It was some time before Aran Aranson came back to himself sufficiently to take in the full import of where they were. He stared about his surroundings in wonderment. No man of his generation – and perhaps no man in history – had ever stood where he now stood: in the very heart of famed Sanctuary.
The hall was dominated by arched windows filled with some mysterious transparent substance which appeared to let the light in and the cold air beyond them out. These made the room seem chillier still, for the light that issued from them was so bright it seemed almost as tangible as the icy interior it illuminated. What saved the chamber from unrelieved austerity was a collection of hides of the most massive snowbears that could ever have stalked these arctic wastes, which were scattered here and there across the hard-packed floor; and a vast tapestry hanging above the hearth at the far end. Everything else was of ice – the tables, the chairs, the settles, even the lamps – great globes on stands which emitted an eerily pale and unnecessary light. He watched Urse walk like a man in a dream across the floor to the hearth and stretch his hands before its leaping fire. In another context, it might have seemed a comfortingly mundane gesture: a man in a cold place trying to warm himself. Except that the flames were green and blue and violet: every colour alien to any natural fire.
‘Urse!’ he said loudly and cringed as his voice echoed noisily across the hall and fled away into the vaulted ceilings high above. Gazing up fearfully, he was alarmed to note that his call had disturbed a horde of tiny translucent creatures which had set to flitting and diving madly about in the deep blue shadows, their movements visible as a momentary flicker and shimmer amidst the gloom.
‘What are they?’ breathed the giant, a look of apparent puzzlement creasing his ruined face. It was hard to read the big man’s facial expressions when half of them were either missing or vastly distorted, but his brows were knit and he could not stop pulling at his single remaining ear, a tic the erstwhile Master of Rockfall had previously noticed Urse resort to in times of confusion and discomfiture.
Aran shrugged. ‘I thought they might be bats . . .’
The giant shook his head. ‘They’re like no bats I ever saw.’ He looked down at the fire again, then shook his head sadly. ‘This is a terrible place, Aran. We have come to a terrible place.’

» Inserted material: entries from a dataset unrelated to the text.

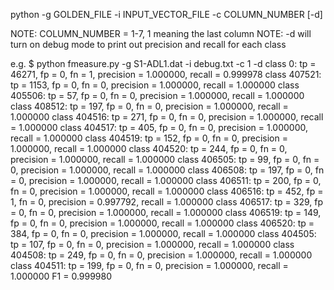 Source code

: python -g GOLDEN_FILE -i INPUT_VECTOR_FILE -c COLUMN_NUMBER [-d]

NOTE: COLUMN_NUMBER = 1-7, 1 meaning the last column
NOTE: -d will turn on debug mode to print out precision and recall for each class

e.g.
$ python fmeasure.py -g S1-ADL1.dat -i debug.txt -c 1 -d
class 0: tp = 46271, fp = 0, fn = 1, precision = 1.000000, recall = 0.999978
class 407521: tp = 1153, fp = 0, fn = 0, precision = 1.000000, recall = 1.000000
class 405506: tp = 57, fp = 0, fn = 0, precision = 1.000000, recall = 1.000000
class 408512: tp = 197, fp = 0, fn = 0, precision = 1.000000, recall = 1.000000
class 404516: tp = 271, fp = 0, fn = 0, precision = 1.000000, recall = 1.000000
class 404517: tp = 405, fp = 0, fn = 0, precision = 1.000000, recall = 1.000000
class 404519: tp = 152, fp = 0, fn = 0, precision = 1.000000, recall = 1.000000
class 404520: tp = 244, fp = 0, fn = 0, precision = 1.000000, recall = 1.000000
class 406505: tp = 99, fp = 0, fn = 0, precision = 1.000000, recall = 1.000000
class 406508: tp = 197, fp = 0, fn = 0, precision = 1.000000, recall = 1.000000
class 406511: tp = 200, fp = 0, fn = 0, precision = 1.000000, recall = 1.000000
class 406516: tp = 452, fp = 1, fn = 0, precision = 0.997792, recall = 1.000000
class 406517: tp = 329, fp = 0, fn = 0, precision = 1.000000, recall = 1.000000
class 406519: tp = 149, fp = 0, fn = 0, precision = 1.000000, recall = 1.000000
class 406520: tp = 384, fp = 0, fn = 0, precision = 1.000000, recall = 1.000000
class 404505: tp = 107, fp = 0, fn = 0, precision = 1.000000, recall = 1.000000
class 404508: tp = 249, fp = 0, fn = 0, precision = 1.000000, recall = 1.000000
class 404511: tp = 199, fp = 0, fn = 0, precision = 1.000000, recall = 1.000000
F1 = 0.999980
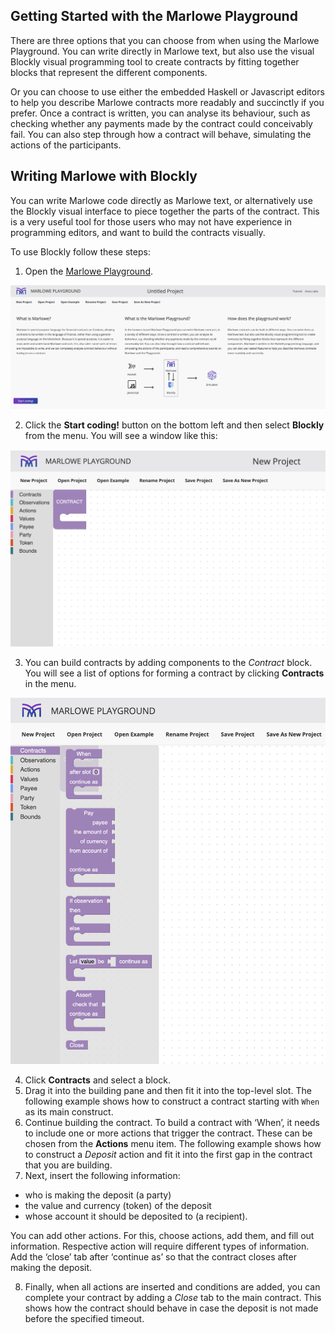 ## Getting Started with the Marlowe Playground
There are three options that you can choose from when using the Marlowe Playground. You can write directly in Marlowe text, but also use the visual Blockly visual programming tool to create contracts by fitting together blocks that represent the different components. 

Or you can choose to use either the embedded Haskell or Javascript editors to help you describe Marlowe contracts more readably and succinctly if you prefer. Once a contract is written, you can analyse its behaviour, such as checking whether any payments made by the contract could conceivably fail. You can also step through how a contract will behave, simulating the actions of the participants.

## Writing Marlowe with Blockly 
You can write Marlowe code directly as Marlowe text, or alternatively use the Blockly visual interface to piece together the parts of the contract. This is a very useful tool for those users who may not have experience in programming editors, and want to build the contracts visually.


To use Blockly follow these steps:
1. Open the [Marlowe Playground](https://alpha.marlowe.iohkdev.io/#/).

![landing page](landing-page.png)

2. Click the **Start coding!** button on the bottom left and then select **Blockly** from the menu.
You will see a window like this:

![Blockly](blockly.png)

3. You can build contracts by adding components to the *Contract* block. You will see a list of options for forming a contract by clicking **Contracts** in the menu. 

![Blockly](blockly-contracts.png)

4. Click **Contracts** and select a block. 
5. Drag it into the building pane and then fit it into the top-level slot. 
 The following example shows how to construct a contract starting with  `When` as its main construct.
6. Continue building the contract. To build a contract with ‘When’, it needs to include one or more actions that trigger the contract. These can be chosen from the **Actions** menu item.
The following example shows how to construct a *Deposit* action and fit it into the first gap in the contract that you are building. 
7. Next, insert the following information:
  - who is making the deposit (a party)
  - the value and currency (token) of the deposit
  - whose account it should be deposited to (a recipient).

You can add other actions. For this, choose actions, add them, and fill out information. Respective action will require different types of information.  Add the ‘close’ tab after ‘continue as’ so that the contract closes after making the deposit. 

8. Finally, when all actions are inserted and conditions are added, you can complete your contract by adding a *Close* tab to the main contract. This shows how the contract should behave in case the deposit is not made before the specified timeout. 



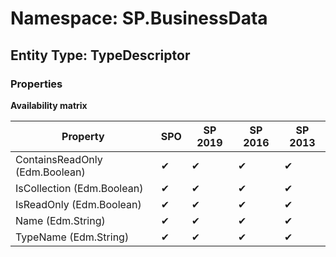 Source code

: # Namespace: SP.BusinessData

## Entity Type: TypeDescriptor

### Properties

**Availability matrix**

Property | SPO | SP 2019 | SP 2016 | SP 2013
----------|-----|---------|---------|--------
ContainsReadOnly (Edm.Boolean) | ✔ | ✔ | ✔ | ✔
IsCollection (Edm.Boolean) | ✔ | ✔ | ✔ | ✔
IsReadOnly (Edm.Boolean) | ✔ | ✔ | ✔ | ✔
Name (Edm.String) | ✔ | ✔ | ✔ | ✔
TypeName (Edm.String) | ✔ | ✔ | ✔ | ✔

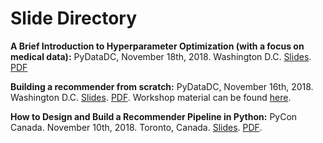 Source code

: # Slide Directory

**A Brief Introduction to Hyperparameter Optimization (with a focus on medical data):** PyDataDC, November 18th, 2018. Washington D.C. [Slides](https://speakerdeck.com/topspinj/a-brief-introduction-to-hyperparamter-optimization-star-with-a-focus-on-medical-data). [PDF](hyperparameter-tuning-sepsis-pydatadc.pdf)

**Building a recommender from scratch:** PyDataDC, November 16th, 2018. Washington D.C. [Slides](https://speakerdeck.com/topspinj/building-a-recommender-system-from-scratch). [PDF](recommender-tutorial-pydatadc.pdf). Workshop material can be found [here](https://topspinj.github.io/pydata-workshop/). 

**How to Design and Build a Recommender Pipeline in Python:** PyCon Canada. November 10th, 2018. Toronto, Canada. [Slides](https://speakerdeck.com/topspinj/how-to-design-and-build-a-recommendation-pipeline-in-python). [PDF](pycon-canada-2018.pdf). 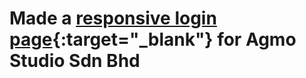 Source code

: # Made a [responsive login page](https://jylee2.github.io/agmo/){:target="_blank"} for Agmo Studio Sdn Bhd
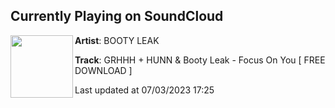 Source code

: ## Currently Playing on SoundCloud

[<img align="left" width="100" src="https://i1.sndcdn.com/artworks-ClJCpzVMnaArS1Pd-KLuU7Q-t500x500.jpg">](https://soundcloud.com/bo0tyleak/foy)

**Artist**: BOOTY LEAK 

**Track**: GRHHH + HUNN & Booty Leak - Focus On You [ FREE DOWNLOAD ]

Last updated at 07/03/2023 17:25
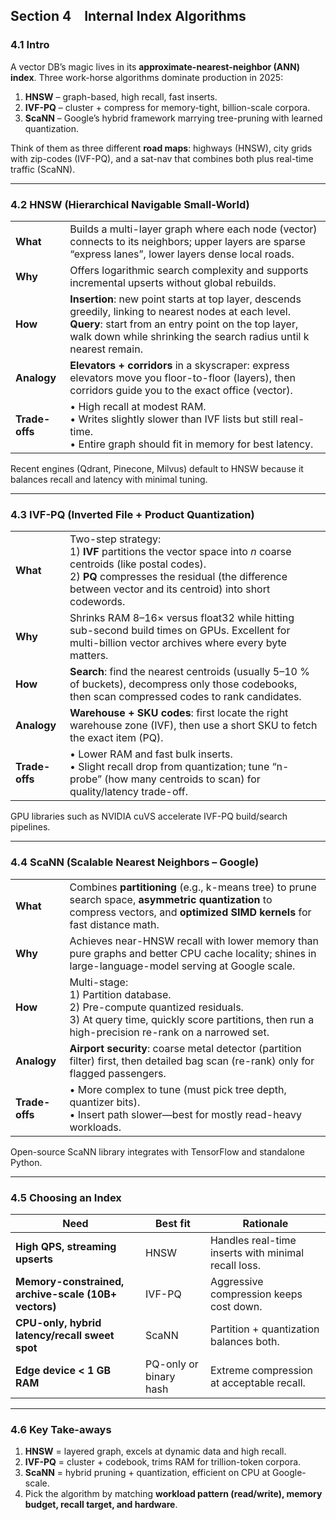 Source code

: ## Section 4 Internal Index Algorithms

### 4.1 Intro

A vector DB’s magic lives in its **approximate-nearest-neighbor (ANN) index**.
Three work-horse algorithms dominate production in 2025:

1. **HNSW** – graph-based, high recall, fast inserts.
2. **IVF-PQ** – cluster + compress for memory-tight, billion-scale corpora.
3. **ScaNN** – Google’s hybrid framework marrying tree-pruning with learned quantization.

Think of them as three different **road maps**: highways (HNSW), city grids with zip-codes (IVF-PQ), and a sat-nav that combines both plus real-time traffic (ScaNN).

---

### 4.2 HNSW (Hierarchical Navigable Small-World)

|                |                                                                                                                                                                                                                                        |
| -------------- | -------------------------------------------------------------------------------------------------------------------------------------------------------------------------------------------------------------------------------------- |
| **What**       | Builds a multi-layer graph where each node (vector) connects to its neighbors; upper layers are sparse “express lanes”, lower layers dense local roads.                                                                                |
| **Why**        | Offers logarithmic search complexity and supports incremental upserts without global rebuilds.                                                                                                        |
| **How**        | **Insertion**: new point starts at top layer, descends greedily, linking to nearest nodes at each level.<br>**Query**: start from an entry point on the top layer, walk down while shrinking the search radius until k nearest remain. |
| **Analogy**    | **Elevators + corridors** in a skyscraper: express elevators move you floor-to-floor (layers), then corridors guide you to the exact office (vector).                                                                                  |
| **Trade-offs** | • High recall at modest RAM.<br>• Writes slightly slower than IVF lists but still real-time.<br>• Entire graph should fit in memory for best latency.                                                                                  |

Recent engines (Qdrant, Pinecone, Milvus) default to HNSW because it balances recall and latency with minimal tuning.

---

### 4.3 IVF-PQ (Inverted File + Product Quantization)

|                |                                                                                                                                                                                                                         |
| -------------- | ----------------------------------------------------------------------------------------------------------------------------------------------------------------------------------------------------------------------- |
| **What**       | Two-step strategy:<br>1) **IVF** partitions the vector space into *n* coarse centroids (like postal codes).<br>2) **PQ** compresses the residual (the difference between vector and its centroid) into short codewords. |
| **Why**        | Shrinks RAM 8–16× versus float32 while hitting sub-second build times on GPUs. Excellent for multi-billion vector archives where every byte matters.                                          |
| **How**        | **Search**: find the nearest centroids (usually 5–10 % of buckets), decompress only those codebooks, then scan compressed codes to rank candidates.                                                                     |
| **Analogy**    | **Warehouse + SKU codes**: first locate the right warehouse zone (IVF), then use a short SKU to fetch the exact item (PQ).                                                                                              |
| **Trade-offs** | • Lower RAM and fast bulk inserts.<br>• Slight recall drop from quantization; tune “n-probe” (how many centroids to scan) for quality/latency trade-off.                    |

GPU libraries such as NVIDIA cuVS accelerate IVF-PQ build/search pipelines.

---

### 4.4 ScaNN (Scalable Nearest Neighbors – Google)

|                |                                                                                                                                                                                         |
| -------------- | --------------------------------------------------------------------------------------------------------------------------------------------------------------------------------------- |
| **What**       | Combines **partitioning** (e.g., k-means tree) to prune search space, **asymmetric quantization** to compress vectors, and **optimized SIMD kernels** for fast distance math.           |
| **Why**        | Achieves near-HNSW recall with lower memory than pure graphs and better CPU cache locality; shines in large-language-model serving at Google scale. |
| **How**        | Multi-stage:<br>1) Partition database.<br>2) Pre-compute quantized residuals.<br>3) At query time, quickly score partitions, then run a high-precision re-rank on a narrowed set.       |
| **Analogy**    | **Airport security**: coarse metal detector (partition filter) first, then detailed bag scan (re-rank) only for flagged passengers.                                                     |
| **Trade-offs** | • More complex to tune (must pick tree depth, quantizer bits).<br>• Insert path slower—best for mostly read-heavy workloads.                                                            |

Open-source ScaNN library integrates with TensorFlow and standalone Python.

---

### 4.5 Choosing an Index

| Need                                                 | Best fit               | Rationale                                           |
| ---------------------------------------------------- | ---------------------- | --------------------------------------------------- |
| **High QPS, streaming upserts**                      | HNSW                   | Handles real-time inserts with minimal recall loss. |
| **Memory-constrained, archive-scale (10B+ vectors)** | IVF-PQ                 | Aggressive compression keeps cost down.             |
| **CPU-only, hybrid latency/recall sweet spot**       | ScaNN                  | Partition + quantization balances both.             |
| **Edge device < 1 GB RAM**                           | PQ-only or binary hash | Extreme compression at acceptable recall.           |

---

### 4.6 Key Take-aways

1. **HNSW** = layered graph, excels at dynamic data and high recall.
2. **IVF-PQ** = cluster + codebook, trims RAM for trillion-token corpora.
3. **ScaNN** = hybrid pruning + quantization, efficient on CPU at Google-scale.
4. Pick the algorithm by matching **workload pattern (read/write), memory budget, recall target, and hardware**.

His companion gave no answer to this, but crossed instead to one of the great windows and stared outside, as if in the hope of refuting Urse’s statement. In one direction, all he could see were vistas of endless ice; in the other a vast and sculpted parkland of snow with a mirror-flat lake gleaming in its centre. Nothing moved on that sheeny expanse, though here and there it seemed that the corpses of ducks and oddly shaped swans floated upon still waters. A pair of graciously proportioned balustrades flanked a sweep of stairs which ran from the stronghold out towards the lake and on these were also strewn a number of strange objects – what looked much like half a sheep appeared to have been draped along the bottom step, and a number of smaller and even less identifiable creatures lay scattered across the frosted lawn.
Frowning, he turned back to his companion.
‘It’s not what I imagined,’ Aran said quietly. Who knew what the old man might hear in this unnatural place?
Urse cracked what might have been a rueful smile. ‘You mean, where’s the gold?’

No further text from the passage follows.